As Labor MPs gather in Canberra for the new parliamentary year, with the election date set and the ministry reshuffled, they are unsettled and uncertain.
Julia Gillard’s challenge is to put some hope into her caucus that she knows what she is doing. Some of her followers are perplexed, others are cynical and negative.
The Rudd forces lack the numbers – or at least that is the consensus – but remain on the watch for opportunity.

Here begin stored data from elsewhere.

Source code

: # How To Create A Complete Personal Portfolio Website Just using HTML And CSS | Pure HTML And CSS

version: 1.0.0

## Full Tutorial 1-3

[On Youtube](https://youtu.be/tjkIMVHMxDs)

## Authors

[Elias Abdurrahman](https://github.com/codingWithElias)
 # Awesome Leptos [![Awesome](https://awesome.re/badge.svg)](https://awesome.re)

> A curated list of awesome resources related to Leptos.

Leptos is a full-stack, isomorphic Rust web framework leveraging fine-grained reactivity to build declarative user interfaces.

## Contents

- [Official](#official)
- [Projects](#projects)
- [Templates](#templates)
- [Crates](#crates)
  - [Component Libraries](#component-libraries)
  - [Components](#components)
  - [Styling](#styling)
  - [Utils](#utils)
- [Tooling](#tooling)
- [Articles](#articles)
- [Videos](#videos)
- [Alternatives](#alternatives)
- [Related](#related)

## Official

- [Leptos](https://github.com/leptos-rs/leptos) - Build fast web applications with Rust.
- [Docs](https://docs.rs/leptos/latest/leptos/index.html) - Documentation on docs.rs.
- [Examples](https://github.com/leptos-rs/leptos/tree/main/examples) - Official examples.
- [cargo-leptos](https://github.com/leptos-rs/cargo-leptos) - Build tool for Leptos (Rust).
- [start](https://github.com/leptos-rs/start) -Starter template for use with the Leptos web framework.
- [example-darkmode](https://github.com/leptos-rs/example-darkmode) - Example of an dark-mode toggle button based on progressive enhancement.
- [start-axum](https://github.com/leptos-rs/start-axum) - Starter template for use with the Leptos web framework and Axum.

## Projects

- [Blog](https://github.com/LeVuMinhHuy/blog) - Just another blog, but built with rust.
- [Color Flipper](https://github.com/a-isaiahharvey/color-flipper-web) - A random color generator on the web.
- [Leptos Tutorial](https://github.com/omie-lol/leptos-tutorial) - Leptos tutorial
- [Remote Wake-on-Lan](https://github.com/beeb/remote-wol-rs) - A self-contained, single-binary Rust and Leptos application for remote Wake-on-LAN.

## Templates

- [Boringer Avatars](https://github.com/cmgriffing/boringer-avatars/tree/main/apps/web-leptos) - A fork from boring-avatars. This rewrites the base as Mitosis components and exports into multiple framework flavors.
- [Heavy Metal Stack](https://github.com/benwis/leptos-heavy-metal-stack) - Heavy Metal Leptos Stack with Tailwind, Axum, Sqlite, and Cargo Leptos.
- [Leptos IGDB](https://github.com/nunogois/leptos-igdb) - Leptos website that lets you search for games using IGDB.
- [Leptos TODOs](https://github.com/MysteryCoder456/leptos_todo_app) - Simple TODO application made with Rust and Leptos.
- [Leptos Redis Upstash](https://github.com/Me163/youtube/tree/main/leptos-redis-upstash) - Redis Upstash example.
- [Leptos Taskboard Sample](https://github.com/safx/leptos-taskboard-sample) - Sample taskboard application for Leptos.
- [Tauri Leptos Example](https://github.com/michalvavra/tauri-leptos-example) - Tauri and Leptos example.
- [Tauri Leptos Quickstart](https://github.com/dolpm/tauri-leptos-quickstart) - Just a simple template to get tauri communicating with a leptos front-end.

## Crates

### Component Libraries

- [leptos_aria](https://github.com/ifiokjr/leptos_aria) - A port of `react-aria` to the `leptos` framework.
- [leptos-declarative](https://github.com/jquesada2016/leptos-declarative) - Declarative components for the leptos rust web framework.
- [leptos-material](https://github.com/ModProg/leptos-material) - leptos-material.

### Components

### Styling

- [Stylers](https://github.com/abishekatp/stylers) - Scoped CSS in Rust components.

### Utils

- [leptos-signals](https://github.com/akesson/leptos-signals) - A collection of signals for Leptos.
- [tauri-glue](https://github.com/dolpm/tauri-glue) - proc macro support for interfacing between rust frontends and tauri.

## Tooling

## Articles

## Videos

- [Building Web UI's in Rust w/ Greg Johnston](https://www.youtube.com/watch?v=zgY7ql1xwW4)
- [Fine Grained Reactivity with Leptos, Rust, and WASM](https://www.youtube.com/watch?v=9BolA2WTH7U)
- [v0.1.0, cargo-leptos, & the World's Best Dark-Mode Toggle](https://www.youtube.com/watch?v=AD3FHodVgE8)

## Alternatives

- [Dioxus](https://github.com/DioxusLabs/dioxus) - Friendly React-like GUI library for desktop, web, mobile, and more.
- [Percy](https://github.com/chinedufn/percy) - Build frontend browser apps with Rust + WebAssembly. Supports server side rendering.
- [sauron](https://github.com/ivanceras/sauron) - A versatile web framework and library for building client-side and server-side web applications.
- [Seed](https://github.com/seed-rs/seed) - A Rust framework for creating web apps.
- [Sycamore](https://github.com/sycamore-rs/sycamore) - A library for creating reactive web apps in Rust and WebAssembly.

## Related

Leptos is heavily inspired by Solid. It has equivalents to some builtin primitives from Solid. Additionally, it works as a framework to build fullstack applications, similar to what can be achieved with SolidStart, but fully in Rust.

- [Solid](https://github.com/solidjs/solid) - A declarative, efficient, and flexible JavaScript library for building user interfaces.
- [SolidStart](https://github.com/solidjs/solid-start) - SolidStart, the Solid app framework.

Gillard is at the mercy of the polls.
Today’s Newspoll shows a big drop in the primary vote, which will further unnerve caucus members who are jittery about the messy start to the election year.
Speaking before the latest poll, ALP national secretary George Wright on Sunday pointed out that the primary vote had improved six points in recent months and said: ''We have to believe in ourselves''.
But it is hard for a party that is internally at war, and where many have given up all hope of victory, to have much faith.
Gillard does have a strategy, of which announcing the election date is part – designed to clear a way one distraction and increase the pressure on the opposition – but mistakes and circumstances have derailed it.
Her decision to leave the reshuffle until after the election announcement, rather than doing it late last year, was clearly an unforced error.
The problem of having the future of the Senate leadership in limbo over the break would have been a minor one, especially as the likely recipient of the post (Stephen Conroy, at present deputy Senate leader) would not have been in serious doubt.
Critics point out that if the West Australian Senate vacancy created by Chris Evans’ retirement had been revealed earlier, Gillard could have pressed for an indigenous candidate in that state, rather than cause such a fracas by her insistence on Nova Peris in the Northern Territory.
On the other hand, if her critics were less anxious to find fault, they probably would not be making so much of the problems caused by the reshuffle. Party disunity and a fevered news cycle mean that almost anything the PM does is as likely to burn her as help her.
Meanwhile, local eyes are on the coming preselection for Nicola Roxon’s prize seat of Gellibrand, with some saying that former premier Steve Bracks would be a great candidate. And a brave man, one would think, if he thought of taking that on.
The federal Labor scene after the election might not be pretty.